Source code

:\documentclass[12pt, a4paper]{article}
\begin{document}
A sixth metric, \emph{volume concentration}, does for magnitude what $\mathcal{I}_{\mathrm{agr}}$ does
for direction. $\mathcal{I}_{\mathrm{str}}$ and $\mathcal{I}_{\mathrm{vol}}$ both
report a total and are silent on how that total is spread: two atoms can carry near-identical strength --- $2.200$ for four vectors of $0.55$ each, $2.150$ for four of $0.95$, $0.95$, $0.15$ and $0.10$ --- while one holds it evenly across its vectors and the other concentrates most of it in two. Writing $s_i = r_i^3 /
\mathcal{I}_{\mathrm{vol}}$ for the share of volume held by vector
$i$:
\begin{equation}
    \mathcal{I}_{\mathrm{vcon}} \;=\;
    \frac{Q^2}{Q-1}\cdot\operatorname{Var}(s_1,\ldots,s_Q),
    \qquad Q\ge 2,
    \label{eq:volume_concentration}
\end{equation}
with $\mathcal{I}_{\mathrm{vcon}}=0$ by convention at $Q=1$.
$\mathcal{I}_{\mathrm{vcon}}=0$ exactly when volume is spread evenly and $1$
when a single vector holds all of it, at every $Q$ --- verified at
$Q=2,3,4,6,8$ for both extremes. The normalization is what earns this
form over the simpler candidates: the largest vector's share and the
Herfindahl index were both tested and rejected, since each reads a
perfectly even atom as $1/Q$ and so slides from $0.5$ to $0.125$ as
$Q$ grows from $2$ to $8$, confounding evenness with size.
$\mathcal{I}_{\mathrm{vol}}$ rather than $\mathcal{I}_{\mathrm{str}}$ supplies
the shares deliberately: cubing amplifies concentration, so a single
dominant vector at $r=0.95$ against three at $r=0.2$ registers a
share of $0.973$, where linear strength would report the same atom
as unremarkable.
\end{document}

• • •

REQUIRED ACTION
Starting at the first line of the data above, please restate word for word every line up to and including the one that holds "Herfindahl index were", and add nothing else.

RESULT
Source code

:\documentclass[12pt, a4paper]{article}
\begin{document}
A sixth metric, \emph{volume concentration}, does for magnitude what $\mathcal{I}_{\mathrm{agr}}$ does
for direction. $\mathcal{I}_{\mathrm{str}}$ and $\mathcal{I}_{\mathrm{vol}}$ both
report a total and are silent on how that total is spread: two atoms can carry near-identical strength --- $2.200$ for four vectors of $0.55$ each, $2.150$ for four of $0.95$, $0.95$, $0.15$ and $0.10$ --- while one holds it evenly across its vectors and the other concentrates most of it in two. Writing $s_i = r_i^3 /
\mathcal{I}_{\mathrm{vol}}$ for the share of volume held by vector
$i$:
\begin{equation}
    \mathcal{I}_{\mathrm{vcon}} \;=\;
    \frac{Q^2}{Q-1}\cdot\operatorname{Var}(s_1,\ldots,s_Q),
    \qquad Q\ge 2,
    \label{eq:volume_concentration}
\end{equation}
with $\mathcal{I}_{\mathrm{vcon}}=0$ by convention at $Q=1$.
$\mathcal{I}_{\mathrm{vcon}}=0$ exactly when volume is spread evenly and $1$
when a single vector holds all of it, at every $Q$ --- verified at
$Q=2,3,4,6,8$ for both extremes. The normalization is what earns this
form over the simpler candidates: the largest vector's share and the
Herfindahl index were both tested and rejected, since each reads a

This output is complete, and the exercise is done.